Source texts of formatted documents:
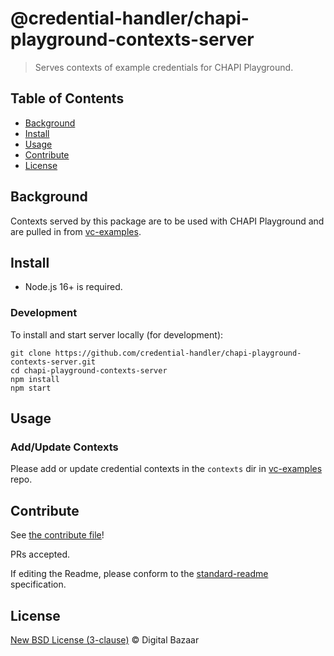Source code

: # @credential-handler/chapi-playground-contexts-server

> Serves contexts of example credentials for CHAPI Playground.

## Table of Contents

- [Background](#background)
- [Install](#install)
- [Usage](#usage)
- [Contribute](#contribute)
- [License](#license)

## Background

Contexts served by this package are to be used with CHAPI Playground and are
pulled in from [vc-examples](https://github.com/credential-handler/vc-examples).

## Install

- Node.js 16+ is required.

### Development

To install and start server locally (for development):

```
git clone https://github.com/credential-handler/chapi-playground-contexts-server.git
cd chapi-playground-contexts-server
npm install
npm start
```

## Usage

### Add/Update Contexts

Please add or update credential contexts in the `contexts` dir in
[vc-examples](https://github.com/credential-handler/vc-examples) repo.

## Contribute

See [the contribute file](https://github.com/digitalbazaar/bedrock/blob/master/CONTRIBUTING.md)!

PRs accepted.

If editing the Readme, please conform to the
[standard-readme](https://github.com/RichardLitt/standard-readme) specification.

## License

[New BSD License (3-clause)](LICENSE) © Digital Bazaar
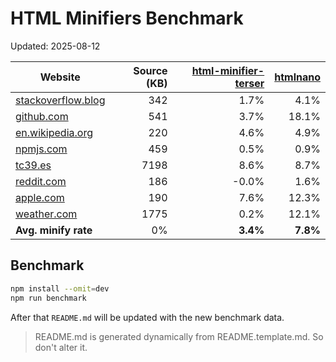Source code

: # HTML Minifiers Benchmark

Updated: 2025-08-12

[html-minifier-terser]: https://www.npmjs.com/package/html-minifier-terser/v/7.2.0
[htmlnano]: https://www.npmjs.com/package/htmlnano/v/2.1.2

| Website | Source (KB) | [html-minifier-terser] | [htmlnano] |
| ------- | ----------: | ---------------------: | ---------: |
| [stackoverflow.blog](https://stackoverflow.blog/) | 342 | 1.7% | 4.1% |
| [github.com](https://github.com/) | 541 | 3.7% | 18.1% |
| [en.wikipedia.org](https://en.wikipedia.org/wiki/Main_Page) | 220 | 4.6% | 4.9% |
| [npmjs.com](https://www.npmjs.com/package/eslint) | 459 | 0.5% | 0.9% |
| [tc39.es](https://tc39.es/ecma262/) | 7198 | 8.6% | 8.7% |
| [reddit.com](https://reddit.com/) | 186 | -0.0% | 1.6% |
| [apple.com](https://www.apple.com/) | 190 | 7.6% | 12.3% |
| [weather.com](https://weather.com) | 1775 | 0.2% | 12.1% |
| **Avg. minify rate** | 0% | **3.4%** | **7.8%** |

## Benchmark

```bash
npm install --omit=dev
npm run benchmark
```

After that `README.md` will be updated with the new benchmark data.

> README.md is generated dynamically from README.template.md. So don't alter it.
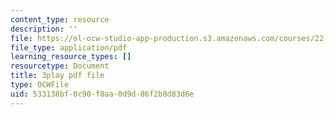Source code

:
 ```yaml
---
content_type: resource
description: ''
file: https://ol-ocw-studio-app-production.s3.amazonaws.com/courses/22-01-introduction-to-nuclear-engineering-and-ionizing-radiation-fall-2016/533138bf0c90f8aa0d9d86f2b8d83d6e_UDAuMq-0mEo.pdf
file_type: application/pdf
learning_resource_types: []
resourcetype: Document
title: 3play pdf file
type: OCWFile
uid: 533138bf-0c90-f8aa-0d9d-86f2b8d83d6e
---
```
==
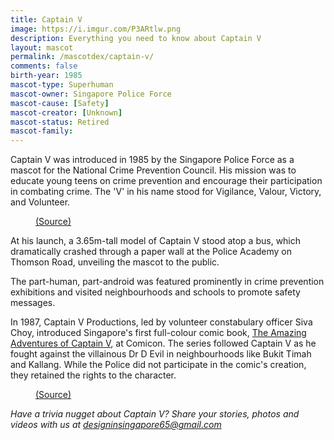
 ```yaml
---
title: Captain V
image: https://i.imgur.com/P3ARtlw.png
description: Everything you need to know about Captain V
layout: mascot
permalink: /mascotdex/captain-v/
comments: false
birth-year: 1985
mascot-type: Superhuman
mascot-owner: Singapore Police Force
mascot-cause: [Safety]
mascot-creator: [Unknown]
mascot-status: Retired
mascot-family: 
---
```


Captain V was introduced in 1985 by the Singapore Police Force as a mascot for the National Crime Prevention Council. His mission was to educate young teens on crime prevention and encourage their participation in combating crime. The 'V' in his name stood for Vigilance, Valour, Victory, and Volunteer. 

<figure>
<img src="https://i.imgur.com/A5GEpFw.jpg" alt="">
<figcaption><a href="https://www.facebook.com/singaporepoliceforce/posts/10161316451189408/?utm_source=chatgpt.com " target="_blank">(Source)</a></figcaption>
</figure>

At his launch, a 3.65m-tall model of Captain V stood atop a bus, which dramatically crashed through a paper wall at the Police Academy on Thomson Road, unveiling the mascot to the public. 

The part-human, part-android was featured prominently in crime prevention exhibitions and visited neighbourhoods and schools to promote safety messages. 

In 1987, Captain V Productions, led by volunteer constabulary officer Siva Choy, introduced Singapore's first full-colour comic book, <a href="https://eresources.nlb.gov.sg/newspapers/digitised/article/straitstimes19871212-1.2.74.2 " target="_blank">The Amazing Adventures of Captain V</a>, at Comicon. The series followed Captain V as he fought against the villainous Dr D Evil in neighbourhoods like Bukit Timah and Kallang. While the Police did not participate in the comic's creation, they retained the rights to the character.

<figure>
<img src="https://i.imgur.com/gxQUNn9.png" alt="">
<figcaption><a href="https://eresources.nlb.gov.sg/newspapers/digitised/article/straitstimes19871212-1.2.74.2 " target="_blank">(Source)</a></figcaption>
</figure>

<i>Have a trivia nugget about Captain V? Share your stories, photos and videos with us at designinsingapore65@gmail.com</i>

_Your assignment_: Check every line of the records above for the string "github". Copy those that hold it.

_Solved problem_:
pulled in from [vc-examples](https://github.com/credential-handler/vc-examples).
git clone https://github.com/credential-handler/chapi-playground-contexts-server.git
[vc-examples](https://github.com/credential-handler/vc-examples) repo.
See [the contribute file](https://github.com/digitalbazaar/bedrock/blob/master/CONTRIBUTING.md)!
[standard-readme](https://github.com/RichardLitt/standard-readme) specification.
| [github.com](https://github.com/) | 541 | 3.7% | 18.1% |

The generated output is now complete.